Вот так и жили. Работала, растила дочь. Считала каждую копейку. Ох, и трудно жили. Мне за орден Красной Звезды доплачивали семь рублей пятьдесят копеек. Великие деньги, на три буханки хлеба хватало. Только когда исполнилось 20 лет Победы, о нас вспомнили, а так в больнице даже и не знали, что я воевала. На тридцатилетие Победы пригласили в Сталинград. Встретилась с однополчанами. На берегу Волги столкнулись с немецкой делегацией. Немцы о чем-то оживленно переговаривались. Спросили мы переводчика. Он и сказал, что немцы удивляются, как их войска не могли форсировать эту грязную лужу…

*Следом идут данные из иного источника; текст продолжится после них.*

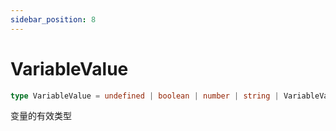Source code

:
```yaml
---
sidebar_position: 8
---
```


# VariableValue

```typescript
type VariableValue = undefined | boolean | number | string | VariableValue[] | {};
```

变量的有效类型 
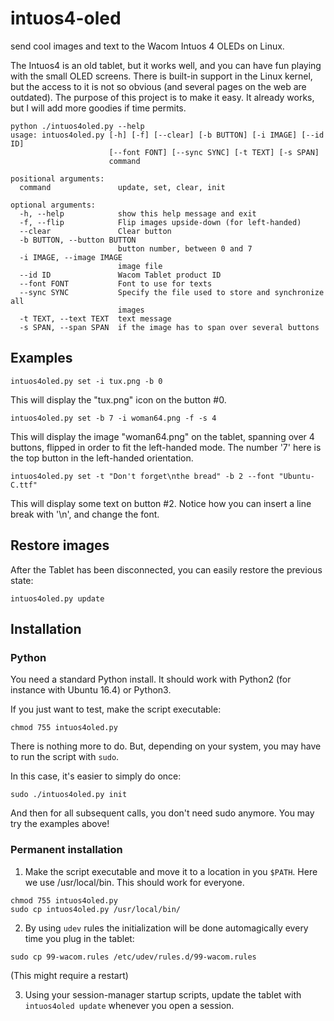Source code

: # intuos4-oled
send cool images and text to the Wacom Intuos 4 OLEDs on Linux.

The Intuos4 is an old tablet, but it works well, and you can have fun
playing with the small OLED screens.  There is built-in support in the
Linux kernel, but the access to it is not so obvious (and several
pages on the web are outdated).  The purpose of this project is to
make it easy. It already works, but I will add more goodies if time
permits.

```
python ./intuos4oled.py --help
usage: intuos4oled.py [-h] [-f] [--clear] [-b BUTTON] [-i IMAGE] [--id ID]
                      [--font FONT] [--sync SYNC] [-t TEXT] [-s SPAN]
                      command

positional arguments:
  command               update, set, clear, init

optional arguments:
  -h, --help            show this help message and exit
  -f, --flip            Flip images upside-down (for left-handed)
  --clear               Clear button
  -b BUTTON, --button BUTTON
                        button number, between 0 and 7
  -i IMAGE, --image IMAGE
                        image file
  --id ID               Wacom Tablet product ID
  --font FONT           Font to use for texts
  --sync SYNC           Specify the file used to store and synchronize all
                        images
  -t TEXT, --text TEXT  text message
  -s SPAN, --span SPAN  if the image has to span over several buttons
```

## Examples

```
intuos4oled.py set -i tux.png -b 0
```

This will display the "tux.png" icon on the button #0.

```
intuos4oled.py set -b 7 -i woman64.png -f -s 4
```

This will display the image "woman64.png" on the tablet, spanning over
4 buttons, flipped in order to fit the left-handed mode. The number
'7' here is the top button in the left-handed orientation.

```
intuos4oled.py set -t "Don't forget\nthe bread" -b 2 --font "Ubuntu-C.ttf"
```

This will display some text on button #2. Notice how you can insert a
line break with '\n', and change the font.

## Restore images

After the Tablet has been disconnected, you can easily restore the
previous state:

```
intuos4oled.py update
```

## Installation

### Python

You need a standard Python install. It should work with Python2 (for
instance with Ubuntu 16.4) or Python3.

If you just want to test, make the script executable:
```
chmod 755 intuos4oled.py
```

There is nothing more to do. But, depending on your system, you may
have to run the script with `sudo`.

In this case, it's easier to simply do once:
```
sudo ./intuos4oled.py init
```

And then for all subsequent calls, you don't need sudo anymore. You
may try the examples above!

### Permanent installation

1. Make the script executable and move it to a location in you
   `$PATH`. Here we use /usr/local/bin. This should work for everyone.

```
chmod 755 intuos4oled.py
sudo cp intuos4oled.py /usr/local/bin/
```

2. By using `udev` rules the initialization will be done automagically
   every time you plug in the tablet:

```
sudo cp 99-wacom.rules /etc/udev/rules.d/99-wacom.rules
```
(This might require a restart)

3. Using your session-manager startup scripts, update the tablet with
   `intuos4oled update` whenever you open a session.

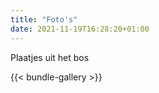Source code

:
 ```yaml
---
title: "Foto's"
date: 2021-11-19T16:28:20+01:00
---
```


Plaatjes uit het bos
<!--more-->

{{< bundle-gallery >}}

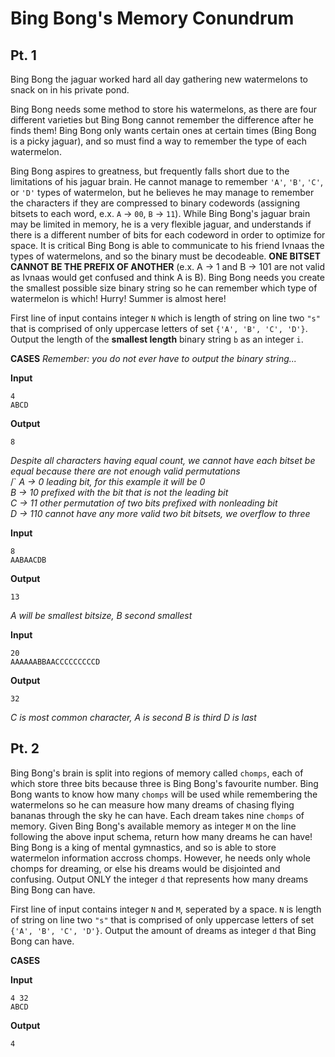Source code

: 
<h1> Bing Bong's Memory Conundrum </h1>

<h2>Pt. 1</h2>
Bing Bong the jaguar worked hard all day gathering new watermelons to snack on in his private pond.

Bing Bong needs some method to store his watermelons, as there are four different varieties but Bing Bong cannot remember the difference after he finds them! Bing Bong only wants certain ones at certain times (Bing Bong is a picky jaguar), and so must find a way to remember the type of each watermelon.

Bing Bong aspires to greatness, but frequently falls short due to the limitations of his jaguar brain. He cannot manage to remember `'A'`, `'B'`, `'C'`, or `'D'` types of watermelon, but he believes he may manage to remember the characters if they are compressed to binary codewords (assigning bitsets to each word, e.x. `A` -> `00`, `B` -> `11`). While Bing Bong's jaguar brain may be limited in memory, he is a very flexible jaguar, and understands if there is a different number of bits for each codeword in order to optimize for space. It is critical Bing Bong is able to communicate to his friend Ivnaas the types of watermelons, and so the binary must be decodeable. **ONE BITSET CANNOT BE THE PREFIX OF ANOTHER** (e.x. A -> 1 and B -> 101 are not valid as Ivnaas would get confused and think A is B). Bing Bong needs you create the smallest possible size binary string so he can remember which type of watermelon is which! Hurry! Summer is almost here!

First line of input contains integer `N` which is length of string on line two `"s"` that is comprised of only uppercase letters of set `{'A', 'B', 'C', 'D'}`. 
Output the length of the **smallest length** binary string `b` as an integer `i`.

**CASES**
*Remember: you do not ever have to output the binary string...*

**Input**
```
4
ABCD
```

**Output**
```
8
```
*Despite all characters having equal count, we cannot have each bitset be equal because there are not enough valid permutations*<br>/`
*A -> 0 leading bit, for this example it will be 0* <br>
*B -> 10 prefixed with the bit that is not the leading bit*<br>
*C -> 11 other permutation of two bits prefixed with nonleading bit*<br>
*D -> 110 cannot have any more valid two bit bitsets, we overflow to three*

**Input**
```
8
AABAACDB
```

**Output**
```
13
```
*A will be smallest bitsize, B second smallest*

**Input**
```
20
AAAAAABBAACCCCCCCCCD
```

**Output**
```
32
```
*C is most common character, A is second B is third D is last*

<h2>Pt. 2</h2>

Bing Bong's brain is split into regions of memory called `chomps`, each of which store three bits because three is Bing Bong's favourite number. Bing Bong wants to know how many `chomps` will be used while remembering the watermelons so he can measure how many dreams of chasing flying bananas through the sky he can have. Each dream takes nine `chomps` of memory. Given Bing Bong's available memory as integer `M` on the line following the above input schema, return how many dreams he can have! Bing Bong is a king of mental gymnastics, and so is able to store watermelon information accross chomps. However, he needs only whole chomps for dreaming, or else his dreams would be disjointed and confusing. Output ONLY the integer `d` that represents how many dreams Bing Bong can have.

First line of input contains integer `N` and `M`, seperated by a space. `N` is length of string on line two `"s"` that is comprised of only uppercase letters of set `{'A', 'B', 'C', 'D'}`.
Output the amount of dreams as integer `d` that Bing Bong can have.

**CASES**

**Input**
```
4 32
ABCD
```

**Output**
```
4
```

Ты вот спрашиваешь, продолжала Мария Яковлевна, как война теперь вспоминается? Знаешь, ничего хорошего не видела. Куча больных, куча болезней, куча хлопот. Одни хлопоты вспоминаются. Лучшие годы война забрала. А теперь вот, усмехнулась Мария Яковлевна, разговаривала я как-то с одним молодым человеком. Институт закончил, в армии служил. Он меня и спрашивает: «Вот скажите, Мария Яковлевна, в бой идти надо, неужели так добровольно и свободно поднимались и шли под пули?» Да, говорю, поднимались и шли, и песни еще пели…» А я бы не пошел…Силком не имеют право…» А тут еще как-то слышала, что мы вообще дураки были, что воевали, сдались бы немцам, так и жили бы теперь, как они, сытно и богато…Такая вот жизнь стала…
Чего, спрашиваешь, я хочу? А была бы моя воля, поехала на родину, туда, где могилы моих родных. Все бы бросила и полетела, поползла бы…Да не полетишь, когда нет здоровья. Как же я хочу пощупать родную землю, поклониться родным могилам…
Наград у Марии Яковлевны много. Но из всех она больше ценит орден Красной Звезды, боевой орден. Он высший орден медицинской сестры.